By Angie Carter, PhD candidate in Sociology & Sustainable Agriculture Mar 24, 2015
Source: http://www.iowastatedaily.com/opinion/article_91c6a9f0-d196-11e4-ac0e-3fb606492377.html
On March 11th, to an audience of 700 at Iowa State University, Dr. Vandana Shiva called our food system as it currently functions “a robbery of the soil and a robbery of nutrition.”
Contrary to the rhetoric of many, Iowa does not feed the world. As Shiva aptly pointed out, diverting grain to fuel production and factory farms is not a food system. We have failed to feed even our own community. Despite having some of the best soil on the planet, 15 percent of Story County is food insecure, and one in five kids in Iowa go hungry.
One does not have to walk far on the ISU campus to see signs of the path of our current food system. From Grant Wood’s iconic mural depicting the plowing of the prairie in the ISU library to the newly renovated Monsanto Student Services wing in Curtiss Hall, we are cultivating what Shiva describes as a monoculture of the mind.
This monoculture of the mind presents dangers to our science, our democracy and our futures. Its consequences are both local and global: soil erosion, nitrate pollution, challenges to academic freedom and biopiracy.
As Shiva writes, we are at a convergence of crises that presents opportunities for transition from the path of oil dependence to a path of food sovereignty and economic justice. She challenges us to continue to demand a food system that feeds people rather than corporate profits, builds community rather than dependence, and is fueled by soil, not oil.
I encourage all interested in discussing this in a specific context to join us at 8 p.m. March 25 in the Pioneer Room as we explore the ethics, implications and alternatives around Iowa State’s current human subjects testing of a transgenic banana.

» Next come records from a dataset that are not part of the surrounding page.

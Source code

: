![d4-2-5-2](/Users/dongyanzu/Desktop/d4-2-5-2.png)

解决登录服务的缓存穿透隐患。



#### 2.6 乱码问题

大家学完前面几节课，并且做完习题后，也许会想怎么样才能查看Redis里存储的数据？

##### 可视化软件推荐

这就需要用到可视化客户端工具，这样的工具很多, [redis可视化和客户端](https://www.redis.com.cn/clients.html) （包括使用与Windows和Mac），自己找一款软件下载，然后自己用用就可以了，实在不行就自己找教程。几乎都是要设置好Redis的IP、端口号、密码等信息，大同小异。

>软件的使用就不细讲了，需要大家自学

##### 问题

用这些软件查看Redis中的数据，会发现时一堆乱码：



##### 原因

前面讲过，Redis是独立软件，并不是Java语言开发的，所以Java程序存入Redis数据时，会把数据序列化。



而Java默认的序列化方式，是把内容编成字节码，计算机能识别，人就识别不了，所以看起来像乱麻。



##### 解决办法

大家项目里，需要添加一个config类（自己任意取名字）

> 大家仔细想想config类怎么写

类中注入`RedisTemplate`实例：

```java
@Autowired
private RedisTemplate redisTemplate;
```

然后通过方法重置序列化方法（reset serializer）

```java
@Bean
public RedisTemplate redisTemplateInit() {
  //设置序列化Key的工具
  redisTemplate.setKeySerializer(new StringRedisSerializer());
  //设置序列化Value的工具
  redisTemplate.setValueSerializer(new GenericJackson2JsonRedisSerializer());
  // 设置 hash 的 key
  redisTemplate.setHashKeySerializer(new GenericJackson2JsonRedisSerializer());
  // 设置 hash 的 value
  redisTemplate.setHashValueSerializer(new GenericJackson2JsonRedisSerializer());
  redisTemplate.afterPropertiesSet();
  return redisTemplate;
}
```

As the next generation of scientists, political leaders, educators, and scholars at Iowa State, a land grant university, we have an important responsibility — and, I would argue, a moral imperative — to take a critical look at our privilege and to shift our food system’s path from agricolonialism to agridemocracy. We must challenge this monoculture with our science, our creativity and our action.